3 Areas of Poor Video Game Storytelling
by Josh Bycer
I’m probably going to get yelled for this, but I find that storytelling in video games has always been and continues to be horrible. Even as technology has improved and we have seen the growth of the medium, I’ve yet to find a game where the story has hooked me from beginning to end.
When I think about it further, some games have gotten close, but none have managed to get it all right, and this has to do with several elements that the video game medium is weak around.
Before we begin talking about this, it’s important to point out that I’m excluding games that have no vocals or are meant to be throwbacks to retro games. The reason is that these titles were limited by the technology and not meant to give a cinematic experience to the player. With that said, let’s talk about the camera.
There are a lot of parts that go into making a story compelling for the audience, and the first one is the camera. If you’ve watched any movie or TV show, you know that the camera never stays perfectly still. The reason is that it’s very awkward to just stay on a few preset viewpoints for an entire conversation.
Cinematography is such an underrated part of good storytelling when it comes to any visual storytelling medium. Hideo Kojima was one of the first developers to explore the use of cinematography with the Metal Gear series. Granted, it was basic 3D at the time, but we had the camera actually try to engage the audience with what’s going on.
Effective cinematography can also be seen in the horror genre. The best horror movies manage to give the viewer omniscient views, while still framing the scenes in a way to surprise them.
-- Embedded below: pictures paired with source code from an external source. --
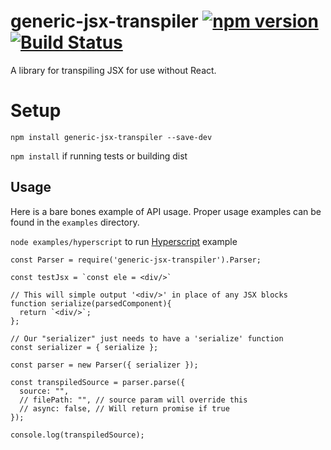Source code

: # generic-jsx-transpiler [![npm version](https://badge.fury.io/js/generic-jsx-transpiler.svg)](https://badge.fury.io/js/generic-jsx-transpiler) [![Build Status](https://travis-ci.org/c-mcg/generic-jsx-transpiler.svg?branch=master)](https://travis-ci.org/c-mcg/generic-jsx-transpiler)

A library for transpiling JSX for use without React.

# Setup

`npm install generic-jsx-transpiler --save-dev`

`npm install` if running tests or building dist

## Usage

Here is a bare bones example of API usage.
Proper usage examples can be found in the `examples` directory.

`node examples/hyperscript` to run [Hyperscript](https://www.npmjs.com/package/hyperscript) example

```
const Parser = require('generic-jsx-transpiler').Parser;

const testJsx = `const ele = <div/>`

// This will simple output '<div/>' in place of any JSX blocks
function serialize(parsedComponent){
  return `<div/>`;
};

// Our "serializer" just needs to have a 'serialize' function
const serializer = { serialize };

const parser = new Parser({ serializer });

const transpiledSource = parser.parse({
  source: "",
  // filePath: "", // source param will override this
  // async: false, // Will return promise if true
});

console.log(transpiledSource);
```
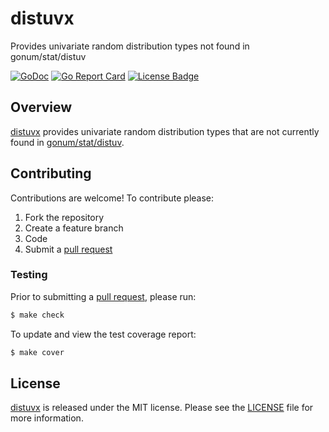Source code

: # distuvx

Provides univariate random distribution types not found in gonum/stat/distuv

[![GoDoc][godoc badge]][godoc link]
[![Go Report Card][report badge]][report card]
[![License Badge][license badge]][LICENSE]

## Overview

[distuvx][] provides univariate random distribution types that are
not currently found in [gonum/stat/distuv][distuv].


## Contributing

Contributions are welcome! To contribute please:

1. Fork the repository
2. Create a feature branch
3. Code
4. Submit a [pull request][]

### Testing

Prior to submitting a [pull request][], please run:

```bash
$ make check
```

To update and view the test coverage report:

```bash
$ make cover
```

## License

[distuvx][] is released under the MIT license. Please see the
[LICENSE][] file for more information.

[distuv]: https://pkg.go.dev/gonum.org/v1/gonum@v0.7.0/stat/distuv
[distuvx]: https://github.com/goinvest/distuvx
[godoc badge]: https://godoc.org/github.com/goinvest/distuvx?status.svg
[godoc link]: https://godoc.org/github.com/goinvest/distuvx
[LICENSE]: https://github.com/goinvest/distuvx/blob/master/LICENSE
[license badge]: https://img.shields.io/badge/license-MIT-blue.svg
[pull request]: https://help.github.com/articles/using-pull-requests
[report badge]: https://goreportcard.com/badge/github.com/goinvest/distuvx
[report card]: https://goreportcard.com/report/github.com/goinvest/distuvx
Too often, we see developers have a static camera that simply cuts between the people talking. In fact, we could call this the “Bioware Problem,” as every one of their games has had this. For first person games, the camera simply hangs on the person talking who then remains still for the entire conversation (or they may have some preset animations that repeat).
You can have interesting things happen in first person: Show the character moving around, have the camera move like the character is reacting or looking at something.
Spiderman Shattered Dimensions did cutscenes in first person and had the characters in motion to keep the player engaged.
As a contrast, in Bioshock Infinite, Booker rarely reacted or moved during cutscenes; the game focused on the person on screen.
Naughty Dog has gotten good at using cinematography in their games, with both Uncharted and the Last of Us having the camera keep the audience engaged along with their actors, but more on that in a minute.
I also liked the work that went into Telltale Game’s adventure titles like The Walking Dead and The Wolf Among Us.
Another part of the visual side of storytelling is the characters themselves, and is where a lot of games tend to struggle.
If there’s one thing that we all know with having a conversation is that people aren’t static. We tend to move around, go through mannerisms and react to what’s going on. Video games have really suffered in this regard; with characters who generally don’t move at all while they’re talking.
The reason for this one is simple: Animating characters is expensive. This is the reason why so many animated shows use stock animations or recycle work; look at Anime as a big example. But when we’re talking about big budget games, this should not be an area where you scrimp.
Going back to Naughty Dog, their use of motion capturing the actors while they were reading their lines helped to make their scenes a lot more realistic. Or in Telltale’s case, the characters tend to move around and do something while they’re talking.
And yet so many big budget games tend to use wooden characters that are simply there to spouse exposition and not move at all. Look at the Elder Scrolls games as examples of wooden characters or Bioware once again, and this has been going on for years.
Now, I can deal with a bad camera or wooden characters to some extent, but this last one kills me every time and has me reaching for the skip key.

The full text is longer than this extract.